Solving Advent of Code “Handy Haversacks” in Type-level Haskell

I have been trying to use type-level programming in Haskell to solve interesting problems since I read Thinking with Types by Sandy Maguire. Then I found myself solving the problems in Advent of Code 2020 and some of them seemed suitable to be solved with type-level programming. So I decided to give it a shot.

Type-level Programming

Type-level programming (TLP) is, simply put, using the type system of a language to solve a problem, or a part of a problem. In a way, we already do TLP when we create the right types to represent our problems and solutions in code. The right types do a lot of work for us by making sure that wrong models and states do not compile, hence reducing the solution-space for us. But in some languages like Haskell and Idris, we can do much more than just crafting the right types. We can leverage the type-system itself for computation! Recent versions of Haskell have introduced superb support for various extensions and primitives to make TLP in Haskell easier than ever before1. Let’s use TLP to solve an interesting problem in this post.

Handy Haversacks

Handy Haversacks is the problem for the day seven of Advent of Code 20202. In this problem, our input is a set of rules about some bags. The bags have different colors and may contain zero or more bags of other colors. Here are the rules for the example problem:

light red bags contain 1 bright white bag, 2 muted yellow bags.
dark orange bags contain 3 bright white bags, 4 muted yellow bags.
bright white bags contain 1 shiny gold bag.
muted yellow bags contain 2 shiny gold bags, 9 faded blue bags.
shiny gold bags contain 1 dark olive bag, 2 vibrant plum bags.
dark olive bags contain 3 faded blue bags, 4 dotted black bags.
vibrant plum bags contain 5 faded blue bags, 6 dotted black bags.
faded blue bags contain no other bags.
dotted black bags contain no other bags.

We are going to solve the part two of the problem: given the color of a bag, find out how many other bags in total that bag contains. Since the bags can contain more bags, this is a recursive problem. For the rules above, a shiny gold bag contains …
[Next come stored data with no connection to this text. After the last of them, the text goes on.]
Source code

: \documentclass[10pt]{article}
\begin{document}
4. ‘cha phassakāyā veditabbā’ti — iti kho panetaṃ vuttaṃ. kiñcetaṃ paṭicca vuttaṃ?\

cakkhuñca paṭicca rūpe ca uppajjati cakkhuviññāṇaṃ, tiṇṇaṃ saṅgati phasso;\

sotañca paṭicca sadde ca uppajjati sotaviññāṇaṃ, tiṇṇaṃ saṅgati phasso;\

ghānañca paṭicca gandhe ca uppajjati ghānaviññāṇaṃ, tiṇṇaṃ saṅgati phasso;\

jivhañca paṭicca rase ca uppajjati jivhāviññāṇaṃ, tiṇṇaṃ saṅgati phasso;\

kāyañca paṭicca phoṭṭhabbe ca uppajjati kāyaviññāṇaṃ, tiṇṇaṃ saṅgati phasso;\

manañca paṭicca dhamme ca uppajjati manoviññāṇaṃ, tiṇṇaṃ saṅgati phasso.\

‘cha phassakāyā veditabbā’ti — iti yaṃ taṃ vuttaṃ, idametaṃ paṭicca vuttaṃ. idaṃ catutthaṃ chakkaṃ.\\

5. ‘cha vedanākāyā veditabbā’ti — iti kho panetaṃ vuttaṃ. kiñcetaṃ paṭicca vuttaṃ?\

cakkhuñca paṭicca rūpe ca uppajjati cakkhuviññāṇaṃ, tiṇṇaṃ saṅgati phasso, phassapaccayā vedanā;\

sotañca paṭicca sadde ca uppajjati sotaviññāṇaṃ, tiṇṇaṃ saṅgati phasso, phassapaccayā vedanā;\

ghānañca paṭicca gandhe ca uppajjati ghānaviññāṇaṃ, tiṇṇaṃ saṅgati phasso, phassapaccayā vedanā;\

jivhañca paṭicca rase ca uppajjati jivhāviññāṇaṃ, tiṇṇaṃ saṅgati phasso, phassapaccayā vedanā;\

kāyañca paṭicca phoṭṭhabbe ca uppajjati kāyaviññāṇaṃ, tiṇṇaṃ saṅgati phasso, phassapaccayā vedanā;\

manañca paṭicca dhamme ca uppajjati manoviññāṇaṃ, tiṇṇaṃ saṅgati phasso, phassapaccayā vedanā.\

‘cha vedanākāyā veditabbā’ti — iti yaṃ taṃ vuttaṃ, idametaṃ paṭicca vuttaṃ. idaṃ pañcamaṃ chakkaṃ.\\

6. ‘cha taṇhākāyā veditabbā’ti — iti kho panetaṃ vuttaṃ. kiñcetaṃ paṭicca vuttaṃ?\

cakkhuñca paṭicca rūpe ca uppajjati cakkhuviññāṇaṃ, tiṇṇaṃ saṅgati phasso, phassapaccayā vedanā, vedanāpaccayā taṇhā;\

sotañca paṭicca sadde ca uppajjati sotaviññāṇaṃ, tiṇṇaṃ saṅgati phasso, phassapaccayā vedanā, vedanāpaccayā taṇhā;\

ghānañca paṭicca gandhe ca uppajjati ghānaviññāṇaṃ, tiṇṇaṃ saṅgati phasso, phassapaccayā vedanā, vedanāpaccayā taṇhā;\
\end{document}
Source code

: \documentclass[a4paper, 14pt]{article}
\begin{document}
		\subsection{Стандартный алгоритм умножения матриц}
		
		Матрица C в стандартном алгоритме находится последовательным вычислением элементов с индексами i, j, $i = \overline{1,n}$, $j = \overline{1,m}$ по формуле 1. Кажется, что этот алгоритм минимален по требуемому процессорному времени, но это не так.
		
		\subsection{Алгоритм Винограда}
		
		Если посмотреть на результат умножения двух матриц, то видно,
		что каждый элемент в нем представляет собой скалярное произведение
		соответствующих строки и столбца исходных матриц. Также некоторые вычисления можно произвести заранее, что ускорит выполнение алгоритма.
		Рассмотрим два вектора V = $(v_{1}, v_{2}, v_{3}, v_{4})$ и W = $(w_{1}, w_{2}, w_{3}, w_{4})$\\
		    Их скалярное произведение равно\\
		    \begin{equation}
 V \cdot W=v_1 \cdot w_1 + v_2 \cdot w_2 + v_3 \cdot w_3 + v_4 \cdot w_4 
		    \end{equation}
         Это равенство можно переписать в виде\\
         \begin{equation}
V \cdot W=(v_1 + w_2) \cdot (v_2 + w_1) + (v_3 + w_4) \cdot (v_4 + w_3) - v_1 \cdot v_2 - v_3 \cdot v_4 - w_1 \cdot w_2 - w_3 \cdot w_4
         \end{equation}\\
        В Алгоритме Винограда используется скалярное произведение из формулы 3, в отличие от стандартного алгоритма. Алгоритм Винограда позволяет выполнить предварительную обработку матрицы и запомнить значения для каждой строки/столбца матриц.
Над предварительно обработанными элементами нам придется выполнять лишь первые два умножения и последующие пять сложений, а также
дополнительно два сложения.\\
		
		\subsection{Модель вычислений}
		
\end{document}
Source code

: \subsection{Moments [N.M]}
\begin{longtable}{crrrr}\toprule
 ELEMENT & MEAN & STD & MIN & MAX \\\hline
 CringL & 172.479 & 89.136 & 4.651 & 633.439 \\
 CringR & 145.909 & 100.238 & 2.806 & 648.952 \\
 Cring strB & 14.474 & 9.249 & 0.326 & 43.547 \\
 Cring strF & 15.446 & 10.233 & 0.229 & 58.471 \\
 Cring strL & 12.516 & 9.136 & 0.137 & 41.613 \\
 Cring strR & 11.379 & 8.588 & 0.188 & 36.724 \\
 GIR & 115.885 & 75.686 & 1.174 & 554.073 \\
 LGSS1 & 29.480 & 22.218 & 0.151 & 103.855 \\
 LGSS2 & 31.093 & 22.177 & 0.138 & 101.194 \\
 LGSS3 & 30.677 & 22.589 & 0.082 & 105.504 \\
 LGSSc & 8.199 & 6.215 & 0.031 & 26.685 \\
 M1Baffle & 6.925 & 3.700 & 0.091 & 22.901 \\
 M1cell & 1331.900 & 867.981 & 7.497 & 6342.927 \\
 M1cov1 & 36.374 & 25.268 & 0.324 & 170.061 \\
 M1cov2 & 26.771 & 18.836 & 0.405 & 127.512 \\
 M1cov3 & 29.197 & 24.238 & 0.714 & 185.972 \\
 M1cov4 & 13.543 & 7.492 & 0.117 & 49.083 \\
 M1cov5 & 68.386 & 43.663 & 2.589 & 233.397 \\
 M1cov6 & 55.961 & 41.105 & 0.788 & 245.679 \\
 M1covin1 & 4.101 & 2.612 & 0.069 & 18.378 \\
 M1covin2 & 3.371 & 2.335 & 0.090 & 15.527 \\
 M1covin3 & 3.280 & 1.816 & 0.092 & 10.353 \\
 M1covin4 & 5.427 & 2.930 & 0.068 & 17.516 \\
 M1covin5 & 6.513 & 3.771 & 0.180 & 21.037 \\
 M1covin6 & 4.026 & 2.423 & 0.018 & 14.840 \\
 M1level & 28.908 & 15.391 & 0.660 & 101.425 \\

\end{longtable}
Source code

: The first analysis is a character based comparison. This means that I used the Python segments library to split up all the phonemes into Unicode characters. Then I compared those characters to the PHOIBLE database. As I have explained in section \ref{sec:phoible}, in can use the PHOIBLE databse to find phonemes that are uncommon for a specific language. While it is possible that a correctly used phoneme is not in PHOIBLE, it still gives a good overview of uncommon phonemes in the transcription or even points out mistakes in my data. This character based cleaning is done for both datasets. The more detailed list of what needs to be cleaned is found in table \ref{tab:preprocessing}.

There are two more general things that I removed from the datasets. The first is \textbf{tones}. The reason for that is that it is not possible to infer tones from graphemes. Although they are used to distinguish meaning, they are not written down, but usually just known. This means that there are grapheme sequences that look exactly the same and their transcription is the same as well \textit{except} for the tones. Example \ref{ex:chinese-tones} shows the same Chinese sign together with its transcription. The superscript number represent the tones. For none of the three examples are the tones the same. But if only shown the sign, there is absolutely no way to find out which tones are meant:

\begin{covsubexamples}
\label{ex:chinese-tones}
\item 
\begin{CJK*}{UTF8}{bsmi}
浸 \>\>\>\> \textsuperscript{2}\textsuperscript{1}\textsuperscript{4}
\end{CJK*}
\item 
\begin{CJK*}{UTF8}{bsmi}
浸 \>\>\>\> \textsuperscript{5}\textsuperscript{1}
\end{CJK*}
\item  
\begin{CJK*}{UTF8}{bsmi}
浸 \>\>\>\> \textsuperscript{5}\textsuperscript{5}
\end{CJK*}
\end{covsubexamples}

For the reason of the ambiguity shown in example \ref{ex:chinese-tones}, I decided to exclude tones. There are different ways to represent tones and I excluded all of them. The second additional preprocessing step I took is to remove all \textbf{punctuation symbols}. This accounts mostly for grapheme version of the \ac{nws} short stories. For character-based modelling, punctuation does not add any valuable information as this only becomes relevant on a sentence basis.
1 dark olive bag (and the 7 bags within it) plus 2 vibrant plum bags (and the 11 bags within each of those): 1 + 1*7 + 2 + 2*11 = 32 bags!

At this point, many of the readers would have already solved this problem in their heads: just parse the input to a lookup table and use it to recursively calculate the number of bags. Easy, isn’t it? But what if we want to solve it with type-level programming?

Terms, Types, and Kinds

We are used to working in the world of Terms. Terms are “things” that programs manipulate at the runtime, for example, integers, strings, and user-defined data type instances. Terms have Types which are used by the compiler to prevent certain behaviors at compile-time, even before the programs are run. For example, it prevents you from adding a string to an integer.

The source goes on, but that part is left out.